- [ACTIVITY]:
All entries below are to be reproduced precisely as they stand, without the pictures.

:: RECORDS PROVIDED ::

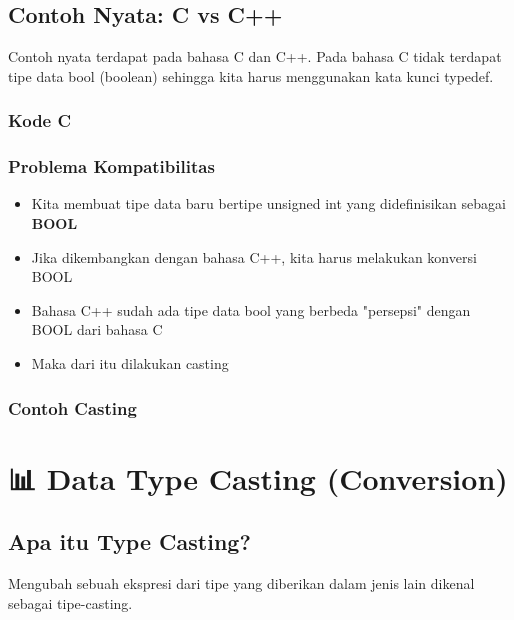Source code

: \subsection{Contoh Nyata: C vs C++}

Contoh nyata terdapat pada bahasa C dan C++. Pada bahasa C tidak terdapat tipe data bool (boolean) sehingga kita harus menggunakan kata kunci typedef.

\subsubsection{Kode C}



\subsubsection{Problema Kompatibilitas}

\begin{itemize}
\item Kita membuat tipe data baru bertipe unsigned int yang didefinisikan sebagai \textbf{BOOL}
\item Jika dikembangkan dengan bahasa C++, kita harus melakukan konversi BOOL
\item Bahasa C++ sudah ada tipe data bool yang berbeda "persepsi" dengan BOOL dari bahasa C
\item Maka dari itu dilakukan casting
\end{itemize}

\subsubsection{Contoh Casting}



\section{📊 Data Type Casting (Conversion)}\label{data-type-casting-conversion}

\subsection{Apa itu Type Casting?}

Mengubah sebuah ekspresi dari tipe yang diberikan dalam jenis lain dikenal sebagai tipe-casting.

:::

- [YOUR SOLUTION]:
Source code

: \subsection{Contoh Nyata: C vs C++}

Contoh nyata terdapat pada bahasa C dan C++. Pada bahasa C tidak terdapat tipe data bool (boolean) sehingga kita harus menggunakan kata kunci typedef.

\subsubsection{Kode C}



\subsubsection{Problema Kompatibilitas}

\begin{itemize}
\item Kita membuat tipe data baru bertipe unsigned int yang didefinisikan sebagai \textbf{BOOL}
\item Jika dikembangkan dengan bahasa C++, kita harus melakukan konversi BOOL
\item Bahasa C++ sudah ada tipe data bool yang berbeda "persepsi" dengan BOOL dari bahasa C
\item Maka dari itu dilakukan casting
\end{itemize}

\subsubsection{Contoh Casting}



\section{📊 Data Type Casting (Conversion)}\label{data-type-casting-conversion}

\subsection{Apa itu Type Casting?}

Mengubah sebuah ekspresi dari tipe yang diberikan dalam jenis lain dikenal sebagai tipe-casting.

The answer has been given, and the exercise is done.